EXERCISE OBJECTIVE –
Go through the following data and transcribe exactly the stretch of lines from the one holding "hands on him, because" to the one holding "concerning him; and", both included.

------------------------------------------------

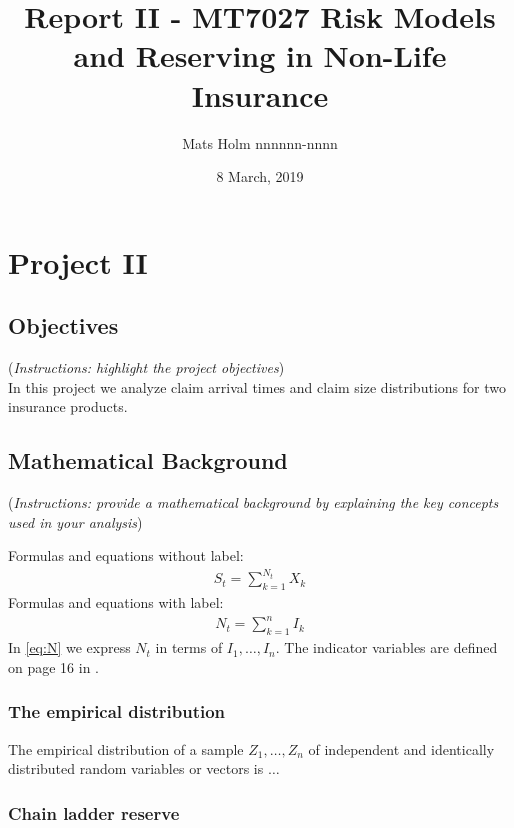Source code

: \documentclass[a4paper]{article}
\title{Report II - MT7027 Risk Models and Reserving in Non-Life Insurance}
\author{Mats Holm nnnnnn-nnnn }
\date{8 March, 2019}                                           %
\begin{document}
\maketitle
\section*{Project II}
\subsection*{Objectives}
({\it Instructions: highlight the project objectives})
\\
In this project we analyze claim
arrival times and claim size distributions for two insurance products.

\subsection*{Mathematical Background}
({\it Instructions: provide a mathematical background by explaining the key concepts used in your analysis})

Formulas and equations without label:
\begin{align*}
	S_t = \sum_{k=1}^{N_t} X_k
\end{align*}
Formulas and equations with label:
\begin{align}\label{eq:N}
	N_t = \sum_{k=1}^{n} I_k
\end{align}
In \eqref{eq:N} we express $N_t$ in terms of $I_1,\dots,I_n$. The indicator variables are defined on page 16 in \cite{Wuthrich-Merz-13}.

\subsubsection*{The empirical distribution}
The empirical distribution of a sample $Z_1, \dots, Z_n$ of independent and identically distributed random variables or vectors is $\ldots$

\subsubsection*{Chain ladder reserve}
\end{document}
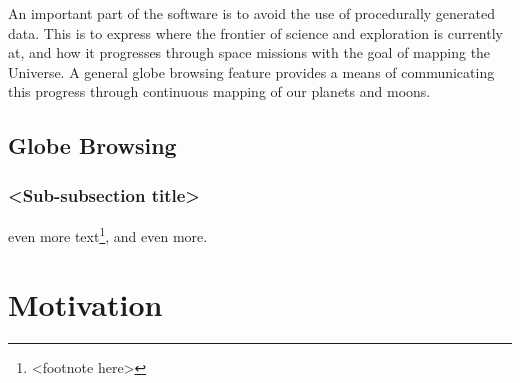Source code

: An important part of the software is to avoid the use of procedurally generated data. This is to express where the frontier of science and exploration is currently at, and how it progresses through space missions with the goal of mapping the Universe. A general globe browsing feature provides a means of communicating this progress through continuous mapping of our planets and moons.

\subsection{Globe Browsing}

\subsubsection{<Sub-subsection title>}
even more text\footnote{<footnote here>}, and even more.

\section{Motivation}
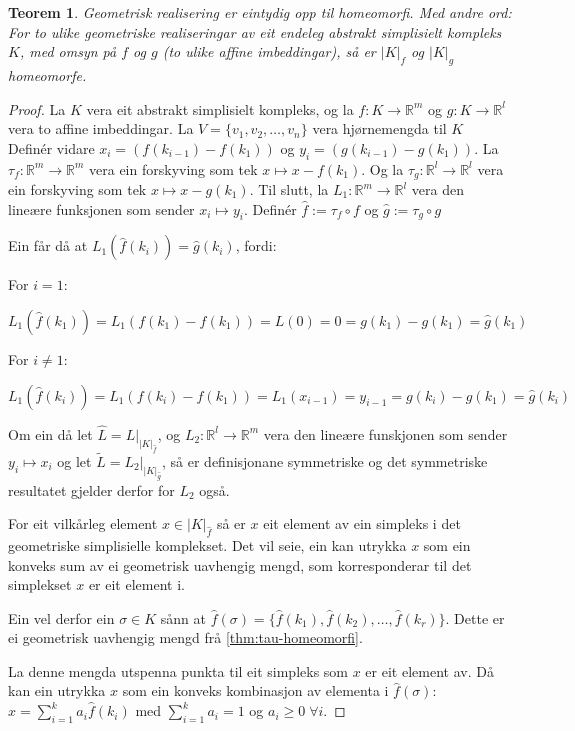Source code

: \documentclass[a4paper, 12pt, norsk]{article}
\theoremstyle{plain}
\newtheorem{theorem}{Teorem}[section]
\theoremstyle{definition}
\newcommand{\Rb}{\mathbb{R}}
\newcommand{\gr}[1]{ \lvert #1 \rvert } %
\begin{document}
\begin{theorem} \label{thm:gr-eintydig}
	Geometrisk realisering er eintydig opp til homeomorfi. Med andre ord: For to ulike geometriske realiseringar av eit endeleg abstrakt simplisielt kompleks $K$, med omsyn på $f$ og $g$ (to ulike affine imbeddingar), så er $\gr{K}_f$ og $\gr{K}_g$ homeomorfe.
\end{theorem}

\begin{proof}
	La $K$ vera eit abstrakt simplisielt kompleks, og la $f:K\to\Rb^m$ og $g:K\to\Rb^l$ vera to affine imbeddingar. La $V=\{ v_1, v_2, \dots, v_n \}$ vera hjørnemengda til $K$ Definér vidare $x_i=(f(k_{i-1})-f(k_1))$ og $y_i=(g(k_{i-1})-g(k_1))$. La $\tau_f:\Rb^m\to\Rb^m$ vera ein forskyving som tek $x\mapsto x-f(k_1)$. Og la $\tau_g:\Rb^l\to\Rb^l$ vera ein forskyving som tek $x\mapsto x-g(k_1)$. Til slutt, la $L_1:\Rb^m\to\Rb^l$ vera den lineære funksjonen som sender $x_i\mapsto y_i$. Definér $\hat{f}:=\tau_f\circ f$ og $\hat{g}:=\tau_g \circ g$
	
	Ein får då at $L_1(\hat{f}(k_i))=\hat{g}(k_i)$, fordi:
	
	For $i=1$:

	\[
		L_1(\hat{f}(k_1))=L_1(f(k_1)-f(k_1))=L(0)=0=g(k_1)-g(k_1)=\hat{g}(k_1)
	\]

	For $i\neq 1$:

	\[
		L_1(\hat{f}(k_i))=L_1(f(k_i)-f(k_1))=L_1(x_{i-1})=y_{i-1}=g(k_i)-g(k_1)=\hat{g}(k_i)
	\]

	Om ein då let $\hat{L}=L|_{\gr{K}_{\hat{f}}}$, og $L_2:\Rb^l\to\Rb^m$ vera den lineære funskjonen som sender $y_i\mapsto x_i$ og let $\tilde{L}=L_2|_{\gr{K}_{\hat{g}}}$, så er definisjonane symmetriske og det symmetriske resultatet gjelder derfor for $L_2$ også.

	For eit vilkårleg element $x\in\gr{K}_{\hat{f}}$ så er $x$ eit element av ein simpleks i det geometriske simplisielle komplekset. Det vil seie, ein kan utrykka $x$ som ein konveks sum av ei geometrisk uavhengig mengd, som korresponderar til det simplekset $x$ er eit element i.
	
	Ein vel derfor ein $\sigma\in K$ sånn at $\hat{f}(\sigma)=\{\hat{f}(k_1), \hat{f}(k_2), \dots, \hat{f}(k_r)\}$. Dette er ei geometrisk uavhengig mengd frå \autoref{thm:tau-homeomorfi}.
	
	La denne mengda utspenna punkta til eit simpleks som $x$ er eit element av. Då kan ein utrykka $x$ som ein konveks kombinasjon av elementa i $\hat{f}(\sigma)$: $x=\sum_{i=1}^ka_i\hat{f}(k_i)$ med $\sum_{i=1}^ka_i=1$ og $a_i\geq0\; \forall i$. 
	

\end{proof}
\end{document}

------------------------------------------------

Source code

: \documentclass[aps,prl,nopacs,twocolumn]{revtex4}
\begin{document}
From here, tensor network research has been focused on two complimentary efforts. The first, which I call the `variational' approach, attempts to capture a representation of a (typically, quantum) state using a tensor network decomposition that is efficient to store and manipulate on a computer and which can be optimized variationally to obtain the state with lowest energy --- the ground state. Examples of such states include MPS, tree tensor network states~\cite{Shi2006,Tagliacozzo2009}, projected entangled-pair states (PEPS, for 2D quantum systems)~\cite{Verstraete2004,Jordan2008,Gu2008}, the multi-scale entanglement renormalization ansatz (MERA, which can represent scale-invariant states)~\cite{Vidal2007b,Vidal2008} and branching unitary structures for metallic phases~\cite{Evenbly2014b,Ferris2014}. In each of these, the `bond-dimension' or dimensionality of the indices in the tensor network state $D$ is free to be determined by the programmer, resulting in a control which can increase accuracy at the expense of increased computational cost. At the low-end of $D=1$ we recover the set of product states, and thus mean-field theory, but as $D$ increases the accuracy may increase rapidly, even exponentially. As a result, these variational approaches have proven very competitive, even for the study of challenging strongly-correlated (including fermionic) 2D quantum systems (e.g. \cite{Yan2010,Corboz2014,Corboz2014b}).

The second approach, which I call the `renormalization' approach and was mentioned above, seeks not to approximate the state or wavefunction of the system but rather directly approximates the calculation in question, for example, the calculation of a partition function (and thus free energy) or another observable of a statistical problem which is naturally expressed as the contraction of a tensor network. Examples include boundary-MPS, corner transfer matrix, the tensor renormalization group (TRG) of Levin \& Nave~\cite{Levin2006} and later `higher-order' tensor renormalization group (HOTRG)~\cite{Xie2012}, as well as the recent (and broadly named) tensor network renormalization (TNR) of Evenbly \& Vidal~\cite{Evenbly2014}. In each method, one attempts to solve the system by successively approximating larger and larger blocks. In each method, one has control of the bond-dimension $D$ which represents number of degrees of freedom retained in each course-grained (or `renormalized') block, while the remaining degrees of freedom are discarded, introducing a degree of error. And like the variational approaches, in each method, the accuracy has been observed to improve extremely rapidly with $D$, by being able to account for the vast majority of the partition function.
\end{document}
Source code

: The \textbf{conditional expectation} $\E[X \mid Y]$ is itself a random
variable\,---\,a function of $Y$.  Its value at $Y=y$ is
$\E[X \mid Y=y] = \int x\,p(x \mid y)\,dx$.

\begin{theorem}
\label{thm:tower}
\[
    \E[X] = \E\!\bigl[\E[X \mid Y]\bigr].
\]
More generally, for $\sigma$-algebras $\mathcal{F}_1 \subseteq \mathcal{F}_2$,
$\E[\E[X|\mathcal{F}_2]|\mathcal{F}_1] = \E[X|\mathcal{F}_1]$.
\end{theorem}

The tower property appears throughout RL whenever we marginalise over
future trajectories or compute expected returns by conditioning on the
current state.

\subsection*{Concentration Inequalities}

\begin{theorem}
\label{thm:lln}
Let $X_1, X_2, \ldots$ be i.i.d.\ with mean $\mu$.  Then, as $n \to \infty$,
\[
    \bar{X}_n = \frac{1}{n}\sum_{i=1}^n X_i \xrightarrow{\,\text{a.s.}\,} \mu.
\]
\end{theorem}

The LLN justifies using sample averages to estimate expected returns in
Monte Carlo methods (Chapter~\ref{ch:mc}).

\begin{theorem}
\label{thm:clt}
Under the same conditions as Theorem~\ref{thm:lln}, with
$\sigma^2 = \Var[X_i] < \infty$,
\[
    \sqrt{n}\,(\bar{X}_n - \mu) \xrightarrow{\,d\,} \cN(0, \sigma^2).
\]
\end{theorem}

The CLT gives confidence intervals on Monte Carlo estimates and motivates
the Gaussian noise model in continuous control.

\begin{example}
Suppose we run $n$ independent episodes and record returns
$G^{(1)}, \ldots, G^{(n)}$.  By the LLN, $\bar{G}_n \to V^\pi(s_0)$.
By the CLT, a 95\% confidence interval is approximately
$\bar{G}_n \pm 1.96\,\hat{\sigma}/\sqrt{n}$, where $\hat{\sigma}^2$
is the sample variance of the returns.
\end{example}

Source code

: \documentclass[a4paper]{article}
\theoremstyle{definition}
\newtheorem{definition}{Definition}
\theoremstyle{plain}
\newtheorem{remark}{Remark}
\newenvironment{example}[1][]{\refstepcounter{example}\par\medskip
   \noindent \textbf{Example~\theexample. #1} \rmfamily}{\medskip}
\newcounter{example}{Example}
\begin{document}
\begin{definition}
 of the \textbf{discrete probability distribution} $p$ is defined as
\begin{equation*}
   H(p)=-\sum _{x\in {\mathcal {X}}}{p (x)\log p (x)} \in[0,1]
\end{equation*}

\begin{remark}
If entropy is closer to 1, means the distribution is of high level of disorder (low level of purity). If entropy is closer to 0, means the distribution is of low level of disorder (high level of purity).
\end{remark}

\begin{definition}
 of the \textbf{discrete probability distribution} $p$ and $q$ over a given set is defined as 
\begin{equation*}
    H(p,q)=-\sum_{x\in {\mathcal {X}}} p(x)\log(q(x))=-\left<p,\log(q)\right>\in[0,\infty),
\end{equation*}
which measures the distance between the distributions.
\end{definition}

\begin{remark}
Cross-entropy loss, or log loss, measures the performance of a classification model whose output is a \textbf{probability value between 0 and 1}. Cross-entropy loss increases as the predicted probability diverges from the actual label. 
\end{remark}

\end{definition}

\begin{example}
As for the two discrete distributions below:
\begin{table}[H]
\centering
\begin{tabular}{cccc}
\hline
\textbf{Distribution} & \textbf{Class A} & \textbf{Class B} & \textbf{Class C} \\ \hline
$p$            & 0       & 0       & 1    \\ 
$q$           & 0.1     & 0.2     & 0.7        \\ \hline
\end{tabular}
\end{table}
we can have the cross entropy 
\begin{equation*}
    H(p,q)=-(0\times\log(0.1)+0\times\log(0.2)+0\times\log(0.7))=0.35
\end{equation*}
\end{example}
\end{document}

------------------------------------------------

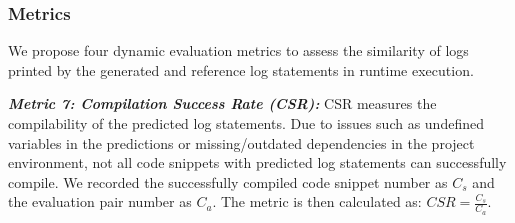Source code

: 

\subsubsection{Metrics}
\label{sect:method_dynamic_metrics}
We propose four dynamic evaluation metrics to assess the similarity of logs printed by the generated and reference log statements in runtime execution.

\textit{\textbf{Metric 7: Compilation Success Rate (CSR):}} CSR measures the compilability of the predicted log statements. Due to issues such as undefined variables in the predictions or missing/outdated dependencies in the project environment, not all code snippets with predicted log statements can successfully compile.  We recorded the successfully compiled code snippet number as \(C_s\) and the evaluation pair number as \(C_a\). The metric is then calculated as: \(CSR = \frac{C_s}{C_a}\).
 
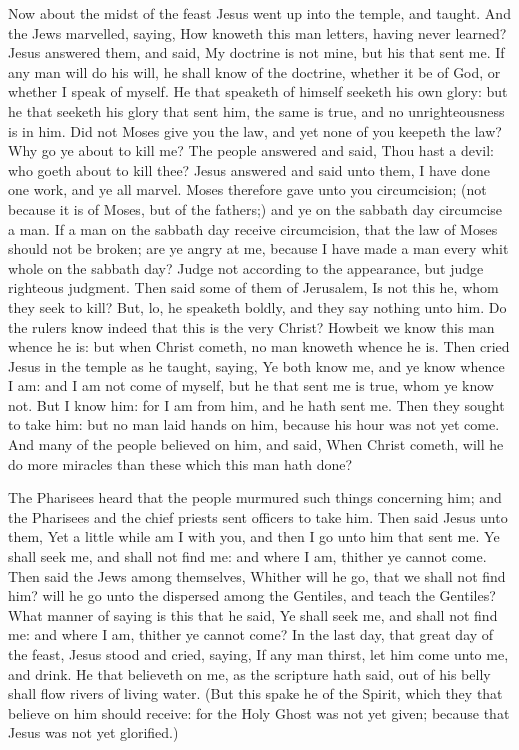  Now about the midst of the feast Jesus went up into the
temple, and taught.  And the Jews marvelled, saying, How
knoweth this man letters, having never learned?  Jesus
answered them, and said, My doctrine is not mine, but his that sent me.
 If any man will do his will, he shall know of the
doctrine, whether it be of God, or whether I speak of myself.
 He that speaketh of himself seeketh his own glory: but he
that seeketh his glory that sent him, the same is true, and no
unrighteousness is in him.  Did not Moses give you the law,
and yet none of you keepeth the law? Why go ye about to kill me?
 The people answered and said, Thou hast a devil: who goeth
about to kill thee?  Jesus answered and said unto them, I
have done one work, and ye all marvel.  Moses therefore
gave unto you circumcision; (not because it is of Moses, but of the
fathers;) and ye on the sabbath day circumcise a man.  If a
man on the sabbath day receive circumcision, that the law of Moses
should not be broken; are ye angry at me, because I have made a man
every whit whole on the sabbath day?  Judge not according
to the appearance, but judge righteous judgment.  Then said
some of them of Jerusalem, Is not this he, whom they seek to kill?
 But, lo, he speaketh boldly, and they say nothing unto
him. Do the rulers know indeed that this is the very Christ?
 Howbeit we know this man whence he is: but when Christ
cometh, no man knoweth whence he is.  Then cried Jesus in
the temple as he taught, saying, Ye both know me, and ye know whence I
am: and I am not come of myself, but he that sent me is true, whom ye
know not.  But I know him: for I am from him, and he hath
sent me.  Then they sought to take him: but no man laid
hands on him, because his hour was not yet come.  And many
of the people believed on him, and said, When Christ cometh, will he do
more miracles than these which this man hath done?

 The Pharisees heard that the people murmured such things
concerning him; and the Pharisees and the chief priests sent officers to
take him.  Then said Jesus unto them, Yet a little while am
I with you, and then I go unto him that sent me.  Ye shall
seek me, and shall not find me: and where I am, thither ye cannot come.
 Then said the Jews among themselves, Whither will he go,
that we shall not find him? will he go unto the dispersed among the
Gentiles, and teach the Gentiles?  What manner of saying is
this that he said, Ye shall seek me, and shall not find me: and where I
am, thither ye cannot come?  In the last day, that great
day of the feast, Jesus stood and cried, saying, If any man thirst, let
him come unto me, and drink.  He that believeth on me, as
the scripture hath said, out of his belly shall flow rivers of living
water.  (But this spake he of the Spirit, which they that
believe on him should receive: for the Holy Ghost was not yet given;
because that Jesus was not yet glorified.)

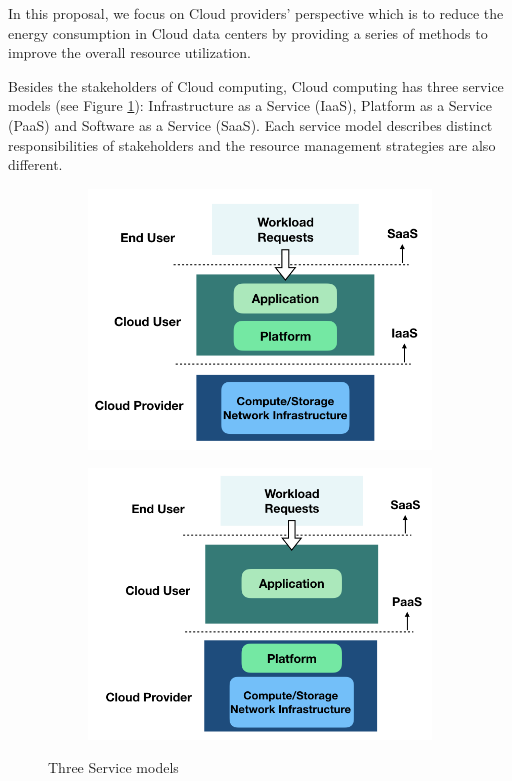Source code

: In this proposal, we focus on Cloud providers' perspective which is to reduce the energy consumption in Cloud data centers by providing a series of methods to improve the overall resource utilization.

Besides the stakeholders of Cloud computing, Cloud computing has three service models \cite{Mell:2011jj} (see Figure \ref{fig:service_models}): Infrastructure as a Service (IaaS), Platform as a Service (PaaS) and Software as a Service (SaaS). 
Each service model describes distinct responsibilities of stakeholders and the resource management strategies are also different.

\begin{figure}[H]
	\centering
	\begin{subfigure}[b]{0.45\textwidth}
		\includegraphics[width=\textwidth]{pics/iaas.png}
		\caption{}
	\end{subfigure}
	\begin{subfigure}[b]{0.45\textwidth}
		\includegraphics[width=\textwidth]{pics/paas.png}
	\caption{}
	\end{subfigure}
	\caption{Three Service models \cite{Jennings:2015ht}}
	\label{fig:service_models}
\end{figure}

------------------------------------------------

SOLUTION FOR THIS PROBLEM –
hands on him, because his hour was not yet come.  And many
of the people believed on him, and said, When Christ cometh, will he do
more miracles than these which this man hath done?

 The Pharisees heard that the people murmured such things
concerning him; and the Pharisees and the chief priests sent officers to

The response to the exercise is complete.